Nicholas Chischilly1*, Corrine Knapp2, Tom Grant III3, Wes Martel4, and Melanie Armstrong5 

1University of Wyoming, Laramie, WY, United States 
2Univeristy of Wyoming, Laramie, WY, United States 
3Univeristy of Wyoming, Laramie, WY, United States 
4Greater Yellowstone Coalition, Fort Washakie, WY, United States 
5University of Wyoming, Laramie, WY, United States 

This study investigates collaborative practices in ecological restoration, focusing on partnerships between non-native restoration practitioners and tribal nations in the face of climate change. Driving research questions include, “what are the best practices for ecological restoration on tribal lands?” and “how does partnership with tribal entities shift the worldviews of non-native restoration practitioners?”. We utilize open-ended semi-structured interviews with 15-25 non-native restoration practitioners in the southwest United States (UT, AZ, NM, CA, NV, and CO). We plan to transcribe and code interviews to understand best practices, applied philosophies, and experiences in working closely with tribal nations. Participants benefit by contributing to crucial discussions on tribal-non-tribal relations and natural resource concerns, reflecting on their careers, providing advice, and contributing to research findings.

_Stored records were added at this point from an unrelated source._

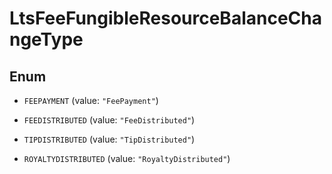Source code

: 

# LtsFeeFungibleResourceBalanceChangeType

## Enum


* `FEEPAYMENT` (value: `"FeePayment"`)

* `FEEDISTRIBUTED` (value: `"FeeDistributed"`)

* `TIPDISTRIBUTED` (value: `"TipDistributed"`)

* `ROYALTYDISTRIBUTED` (value: `"RoyaltyDistributed"`)




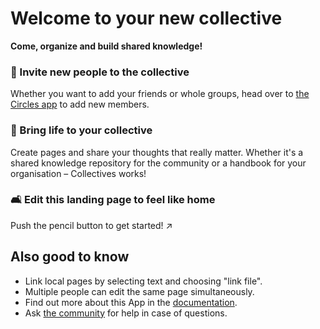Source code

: # Welcome to your new collective

**Come, organize and build shared knowledge!**


### 👥 Invite new people to the collective

Whether you want to add your friends or whole groups, head over to [the Circles app](/index.php/apps/circles/) to add new members.

### 🌱 Bring life to your collective

Create pages and share your thoughts that really matter. Whether it's a shared knowledge repository for the community or a handbook for your organisation – Collectives works!

### 🛋️ Edit this landing page to feel like home

Push the pencil button to get started! ↗️


## Also good to know

* Link local pages by selecting text and choosing "link file".
* Multiple people can edit the same page simultaneously.
* Find out more about this App in the [documentation](https://collectivecloud.gitlab.io/collectives/).
* Ask [the community](https://help.nextcloud.com/c/apps/collectives/174) for help in case of questions.
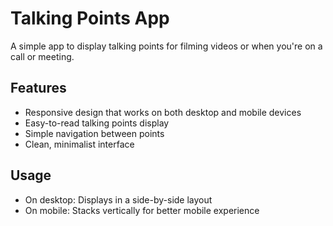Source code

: # Talking Points App

A simple app to display talking points for filming videos or when you're on a call or meeting.

## Features
- Responsive design that works on both desktop and mobile devices
- Easy-to-read talking points display
- Simple navigation between points
- Clean, minimalist interface

## Usage
- On desktop: Displays in a side-by-side layout
- On mobile: Stacks vertically for better mobile experience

Preliminary results include tailored communication approaches, fundamental cultural acknowledgement and integration, significant community integration, and testing western approaches to ecological restoration. Preliminary results suggest that there is variation but some commonality amongst best practices. Common best practices include: coordinating natural and social science frameworks, adapting methods to adhere to tribal contexts, and giving back. In addition, non-native restoration practitioners are impacted differently by interaction with tribal partners, which may be connected to the duration and quality of interactions. For those who express shifts in worldview, common things that are described are a more holistic understanding of the natural world, and a profound appreciation for the resiliency of Indigenous Peoples, and their core identity with landscapes. We hope that this project will help to inform restoration practitioners to consider best practices for conducting ecological restoration with tribes and provide a window into how such engagements might influence worldviews, and through them restoration practice.